The ebb and flow of carbon within Earth’s systems are complex occurrences. Carbon is a nomadic element. It travels between the atmosphere, ocean, and the soil, rock and ice of the planet. It changes forms along the way. Much of this cycling takes place in the ocean, partially through a biological carbon pump.
Atmospheric carbon is fixed through phytoplankton growing at the surface of the sea, in the BCP. Carbon particles sink from the surface to deep ocean waters, when the phytoplankton dies. This carbon can remain for hundreds of years before returning to the atmosphere.
BCP has been treated as a constant, previously. But the variability of sinking carbon particles has been observed in sediment trap sampling over the past few decades. Now scientists looked how the changing seasons can alter the amount and rate of carbon and other nutrients that sink into deep ocean waters.
Scientists used a global ocean biogeochemical model.

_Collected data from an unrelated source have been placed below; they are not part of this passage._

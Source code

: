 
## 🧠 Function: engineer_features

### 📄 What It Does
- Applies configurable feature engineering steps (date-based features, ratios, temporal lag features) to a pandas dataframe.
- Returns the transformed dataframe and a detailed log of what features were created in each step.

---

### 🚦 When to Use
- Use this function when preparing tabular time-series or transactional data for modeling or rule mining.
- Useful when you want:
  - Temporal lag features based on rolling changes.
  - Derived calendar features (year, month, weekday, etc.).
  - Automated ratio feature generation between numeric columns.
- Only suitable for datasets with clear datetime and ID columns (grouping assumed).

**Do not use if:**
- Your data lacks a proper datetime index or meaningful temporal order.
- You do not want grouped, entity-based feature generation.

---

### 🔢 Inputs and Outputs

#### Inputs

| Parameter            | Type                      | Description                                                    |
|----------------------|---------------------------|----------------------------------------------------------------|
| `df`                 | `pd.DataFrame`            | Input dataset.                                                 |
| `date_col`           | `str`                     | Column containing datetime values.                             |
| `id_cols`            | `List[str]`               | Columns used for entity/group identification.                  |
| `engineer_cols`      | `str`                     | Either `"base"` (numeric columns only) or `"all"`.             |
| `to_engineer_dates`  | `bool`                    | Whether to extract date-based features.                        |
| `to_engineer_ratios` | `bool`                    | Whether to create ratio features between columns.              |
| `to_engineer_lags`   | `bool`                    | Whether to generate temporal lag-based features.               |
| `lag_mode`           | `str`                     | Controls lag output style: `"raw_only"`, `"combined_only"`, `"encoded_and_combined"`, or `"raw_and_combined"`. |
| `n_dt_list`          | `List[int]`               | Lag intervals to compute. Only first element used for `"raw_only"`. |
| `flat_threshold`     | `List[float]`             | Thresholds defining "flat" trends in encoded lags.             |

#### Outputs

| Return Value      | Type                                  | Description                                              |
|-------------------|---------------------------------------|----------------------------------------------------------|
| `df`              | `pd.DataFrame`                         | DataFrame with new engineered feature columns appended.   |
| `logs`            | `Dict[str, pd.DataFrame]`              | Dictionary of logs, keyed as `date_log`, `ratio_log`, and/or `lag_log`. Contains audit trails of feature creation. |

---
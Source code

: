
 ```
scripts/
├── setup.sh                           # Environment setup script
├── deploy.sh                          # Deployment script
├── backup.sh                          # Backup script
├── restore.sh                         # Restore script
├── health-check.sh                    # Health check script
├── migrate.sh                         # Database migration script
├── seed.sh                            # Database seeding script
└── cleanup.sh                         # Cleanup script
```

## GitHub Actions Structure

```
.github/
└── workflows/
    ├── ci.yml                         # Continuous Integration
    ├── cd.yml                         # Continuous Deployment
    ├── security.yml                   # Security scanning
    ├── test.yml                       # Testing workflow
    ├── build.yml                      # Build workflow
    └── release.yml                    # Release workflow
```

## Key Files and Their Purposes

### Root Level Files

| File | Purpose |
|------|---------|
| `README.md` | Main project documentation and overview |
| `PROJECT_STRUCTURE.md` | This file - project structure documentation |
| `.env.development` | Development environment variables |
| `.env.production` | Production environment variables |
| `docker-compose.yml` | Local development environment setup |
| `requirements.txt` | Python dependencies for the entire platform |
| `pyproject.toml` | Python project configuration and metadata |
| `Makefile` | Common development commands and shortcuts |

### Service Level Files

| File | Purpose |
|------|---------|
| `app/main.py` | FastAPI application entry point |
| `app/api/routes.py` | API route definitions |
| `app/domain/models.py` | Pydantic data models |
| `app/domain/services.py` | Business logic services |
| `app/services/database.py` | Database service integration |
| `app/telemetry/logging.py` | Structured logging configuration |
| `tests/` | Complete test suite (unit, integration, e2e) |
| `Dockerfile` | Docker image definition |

They wanted to see how the amount of carbon particles reaching the deep ocean would change with variations in seasonality. They looked at how both the pattern and the strength of the seasonality would affect the sinking speed of carbon particles and their attenuation throughout the water column.

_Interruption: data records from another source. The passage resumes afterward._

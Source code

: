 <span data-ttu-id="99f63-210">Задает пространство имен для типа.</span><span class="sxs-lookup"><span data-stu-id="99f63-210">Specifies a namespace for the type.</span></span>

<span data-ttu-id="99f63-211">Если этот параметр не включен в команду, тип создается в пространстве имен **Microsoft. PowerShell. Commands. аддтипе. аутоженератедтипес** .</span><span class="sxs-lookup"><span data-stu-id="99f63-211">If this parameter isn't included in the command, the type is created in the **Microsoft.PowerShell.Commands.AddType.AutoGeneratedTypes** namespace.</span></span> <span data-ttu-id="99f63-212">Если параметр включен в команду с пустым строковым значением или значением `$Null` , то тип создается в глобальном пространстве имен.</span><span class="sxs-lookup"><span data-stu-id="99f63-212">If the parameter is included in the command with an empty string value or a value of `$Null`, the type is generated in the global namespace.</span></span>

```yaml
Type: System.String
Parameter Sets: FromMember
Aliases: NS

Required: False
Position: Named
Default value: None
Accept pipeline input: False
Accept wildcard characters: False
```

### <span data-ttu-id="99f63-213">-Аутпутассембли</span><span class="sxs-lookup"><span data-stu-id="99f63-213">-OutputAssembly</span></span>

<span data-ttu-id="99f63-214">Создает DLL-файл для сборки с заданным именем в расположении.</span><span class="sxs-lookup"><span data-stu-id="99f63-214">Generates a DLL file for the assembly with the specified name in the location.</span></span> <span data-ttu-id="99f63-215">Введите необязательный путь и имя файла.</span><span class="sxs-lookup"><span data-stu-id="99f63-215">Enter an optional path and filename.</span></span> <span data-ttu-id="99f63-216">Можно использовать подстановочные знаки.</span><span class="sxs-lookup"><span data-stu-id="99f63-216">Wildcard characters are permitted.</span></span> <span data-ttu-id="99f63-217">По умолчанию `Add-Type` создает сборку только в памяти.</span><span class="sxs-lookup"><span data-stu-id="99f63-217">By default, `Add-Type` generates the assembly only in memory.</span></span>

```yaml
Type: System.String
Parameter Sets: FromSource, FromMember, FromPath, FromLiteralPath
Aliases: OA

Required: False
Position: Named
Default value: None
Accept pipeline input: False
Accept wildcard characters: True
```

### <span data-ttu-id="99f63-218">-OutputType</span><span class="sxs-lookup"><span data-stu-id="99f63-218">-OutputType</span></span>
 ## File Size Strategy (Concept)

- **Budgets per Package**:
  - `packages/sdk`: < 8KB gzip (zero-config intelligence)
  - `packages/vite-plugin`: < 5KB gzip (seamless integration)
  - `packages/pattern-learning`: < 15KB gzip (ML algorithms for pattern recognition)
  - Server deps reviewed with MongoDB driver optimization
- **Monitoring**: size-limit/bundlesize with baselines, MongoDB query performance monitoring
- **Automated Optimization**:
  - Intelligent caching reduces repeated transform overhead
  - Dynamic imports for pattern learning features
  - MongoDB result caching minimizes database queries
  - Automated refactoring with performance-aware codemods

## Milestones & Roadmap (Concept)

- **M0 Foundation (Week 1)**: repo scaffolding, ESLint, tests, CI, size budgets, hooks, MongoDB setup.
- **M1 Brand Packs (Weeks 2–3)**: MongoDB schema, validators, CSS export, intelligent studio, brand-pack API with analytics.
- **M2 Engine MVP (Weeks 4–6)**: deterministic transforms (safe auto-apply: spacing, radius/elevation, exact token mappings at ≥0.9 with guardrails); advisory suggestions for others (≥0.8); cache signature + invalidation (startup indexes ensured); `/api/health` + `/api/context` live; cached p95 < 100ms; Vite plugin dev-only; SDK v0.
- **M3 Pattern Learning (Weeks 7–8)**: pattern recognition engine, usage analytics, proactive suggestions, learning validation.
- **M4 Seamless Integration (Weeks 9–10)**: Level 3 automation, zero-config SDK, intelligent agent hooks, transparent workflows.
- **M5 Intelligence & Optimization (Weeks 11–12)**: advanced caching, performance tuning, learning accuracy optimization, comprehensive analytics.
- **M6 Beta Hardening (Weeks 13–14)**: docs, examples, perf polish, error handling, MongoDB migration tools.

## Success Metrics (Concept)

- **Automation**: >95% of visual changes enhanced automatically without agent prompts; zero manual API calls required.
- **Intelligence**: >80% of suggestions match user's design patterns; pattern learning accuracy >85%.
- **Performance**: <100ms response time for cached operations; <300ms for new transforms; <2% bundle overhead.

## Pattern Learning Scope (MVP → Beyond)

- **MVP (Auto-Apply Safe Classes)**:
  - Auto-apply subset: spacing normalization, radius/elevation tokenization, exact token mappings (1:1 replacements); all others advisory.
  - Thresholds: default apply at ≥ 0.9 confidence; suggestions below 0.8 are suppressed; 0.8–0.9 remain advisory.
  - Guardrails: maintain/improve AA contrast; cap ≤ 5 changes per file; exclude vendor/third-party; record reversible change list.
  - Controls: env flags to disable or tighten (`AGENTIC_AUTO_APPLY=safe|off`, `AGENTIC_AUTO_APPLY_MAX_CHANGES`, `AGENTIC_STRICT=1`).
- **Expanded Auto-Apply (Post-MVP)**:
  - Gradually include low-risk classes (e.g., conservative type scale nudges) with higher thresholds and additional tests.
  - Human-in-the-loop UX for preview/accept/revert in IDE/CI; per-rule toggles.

They compared the modelled seasonal results to nonseasonal scenarios. They found that there was an increase of up to 196% of carbon particle transfer when seasonal variations were taken into consideration.
The model was a simplified version of a complicated biogeochemical system. They found that particle fluxes in BCP are sensitive to the strength of seasonal fluxes, especially in high-latitude regions. Scientists noted that this study highlights the importance of seasonality on carbon flux. This includes the sinking speed and amount of detritus moving through the water column.
They added that if other scientists assume BCP is constant, they may be underestimating how much carbon can be sequestered in the ocean. Future work should collect new observations. It will unravel how seasonality can affect detrital sinking speeds. Scientists also noted that more nuanced inputs of other factors such as water temperature and phytoplankton sizes and species could reveal more details about BCP related to seasonal fluxes.